What the task asks — Report every line of the records that includes the word "basketball".

Material shown —
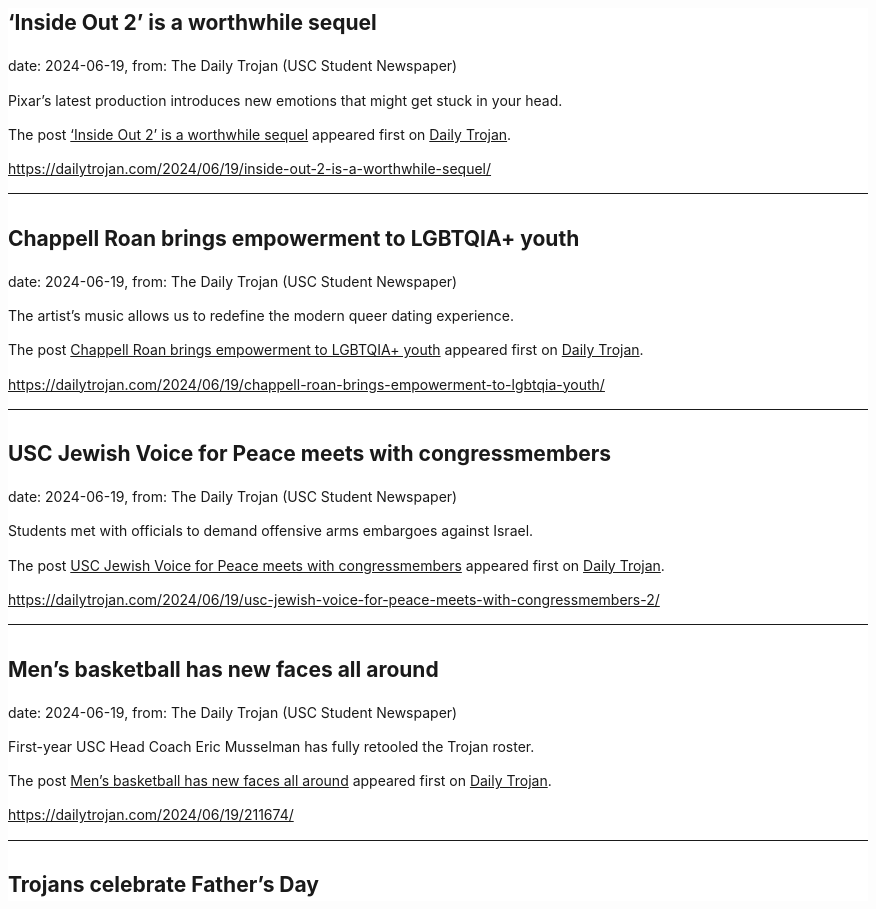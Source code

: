 ## ‘Inside Out 2’ is a worthwhile sequel

date: 2024-06-19, from: The Daily Trojan (USC Student Newspaper)

<p>Pixar’s latest production introduces new emotions that might get stuck in your head.</p>
<p>The post <a href="https://dailytrojan.com/2024/06/19/inside-out-2-is-a-worthwhile-sequel/">‘Inside Out 2’ is a worthwhile sequel</a> appeared first on <a href="https://dailytrojan.com">Daily Trojan</a>.</p>
 

<https://dailytrojan.com/2024/06/19/inside-out-2-is-a-worthwhile-sequel/>

---

## Chappell Roan brings empowerment to LGBTQIA+ youth

date: 2024-06-19, from: The Daily Trojan (USC Student Newspaper)

<p>The artist’s music allows us to redefine the modern queer dating experience.</p>
<p>The post <a href="https://dailytrojan.com/2024/06/19/chappell-roan-brings-empowerment-to-lgbtqia-youth/">Chappell Roan brings empowerment to LGBTQIA+ youth</a> appeared first on <a href="https://dailytrojan.com">Daily Trojan</a>.</p>
 

<https://dailytrojan.com/2024/06/19/chappell-roan-brings-empowerment-to-lgbtqia-youth/>

---

## USC Jewish Voice for Peace meets with congressmembers

date: 2024-06-19, from: The Daily Trojan (USC Student Newspaper)

<p>Students met with officials to demand offensive arms embargoes against Israel.</p>
<p>The post <a href="https://dailytrojan.com/2024/06/19/usc-jewish-voice-for-peace-meets-with-congressmembers-2/">USC Jewish Voice for Peace meets with congressmembers</a> appeared first on <a href="https://dailytrojan.com">Daily Trojan</a>.</p>
 

<https://dailytrojan.com/2024/06/19/usc-jewish-voice-for-peace-meets-with-congressmembers-2/>

---

## Men’s basketball has new faces all around

date: 2024-06-19, from: The Daily Trojan (USC Student Newspaper)

<p>First-year USC Head Coach Eric Musselman has fully retooled the Trojan roster.</p>
<p>The post <a href="https://dailytrojan.com/2024/06/19/211674/">Men’s basketball has new faces all around</a> appeared first on <a href="https://dailytrojan.com">Daily Trojan</a>.</p>
 

<https://dailytrojan.com/2024/06/19/211674/>

---

## Trojans celebrate Father’s Day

Task result —
## Men’s basketball has new faces all around
<p>The post <a href="https://dailytrojan.com/2024/06/19/211674/">Men’s basketball has new faces all around</a> appeared first on <a href="https://dailytrojan.com">Daily Trojan</a>.</p>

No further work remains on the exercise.